So hopefully some time earlyish tomorrow I’ll be doing that with version 1.13. Here is what will be in it:

1) Fixed bug where power consumed can seem to equate to power produced but still be shown to be invalid on ship design screen
2) New feature : new minimap-button and hotkey ‘O’ turns on or off a green/red overlay to show friend or foe ships.
3) Fixed bug where the size of a ship-destruction shock wave varied based on your zoom level at the time of detonation
4) The option to turn off repair-drone effects now actually works correctly
5) Better repair drones, in that they have better weld effects, and actually carry out visible repairs so ship’s damage now reflects their true status much better
6) Added tooltips to the options
7) Added a new ‘hardware sounds’ option you can disable on options if you want pitch shifting sounds without slowdown at fast speed and have certain sound cards”
8) Added a new button on the deployment screen that lets you read all of the restrictions and spatial anomalies for this mission.
9) Added some better spatial anomalies
10) Fixed bug where tutorial got stuck at ‘select orders’
11) Various scenario deployment changes to take into account the new spatial anomalies
12) Missiles that are en-route whilst their target explodes will now autodestruct rather than fly on aimlessly (regardless of missile type).
13) Fixed major bug involving engine modules where damage to an engine module is ignored until the next time the ship is damaged (should make fighters more vulnerable)
14) Rebel atlantis bomber now has it’s drifting space hulk triggered
15) Attempting to load a design of ship into the editor that is invalid now gives a nicer, in-game error rather than a crash!
16) New delete button on file opening windows lets you delete existing ship designs and deployments.

It’s the usual mixture of minor niggles like 1) and usability stuff like 2) plus big enhancements such as 5) which I already blogged about. The big ones here are definitely 5) and 9). You might enjoy trying out the emerald nebula again, and the last skirmish mission, as these now have some more interesting spatial anomalies. Hopefully this will make for some good new challenges too, because people who hate fighters or love frigates can now have their fun.

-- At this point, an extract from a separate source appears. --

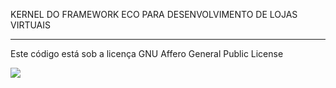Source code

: KERNEL DO FRAMEWORK ECO PARA DESENVOLVIMENTO DE LOJAS VIRTUAIS<hr>

Este código está sob a licença GNU Affero General Public License   

<img src="https://www.gnu.org/graphics/agplv3-88x31.png">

Also, fighters have been nerfed a bit, partly by huge balance change improvements to anti-fighter missiles (not listed here), but also more subtely by 13). This means that it’s all fun and giggles in your high speed mega fighter until you take a single lucky hit. Then you are just some slowly drifting piece of metal with ‘target’ written on your ass.

Repair Drones

It’s amazing how much extra effort had to go into this over the last 48 hours…

Repair drones have always looked a bit cool, but not been much help to the player. The problem is, their only tie to the core simulation was their quantity. Every repair module gave you a ‘swarm’ of repair drones, and once your ship took some damage, you would see them hovering around and looking like they were welding the ship back together. The problem was, they didn’t actually achieve anything froma  visual point of view.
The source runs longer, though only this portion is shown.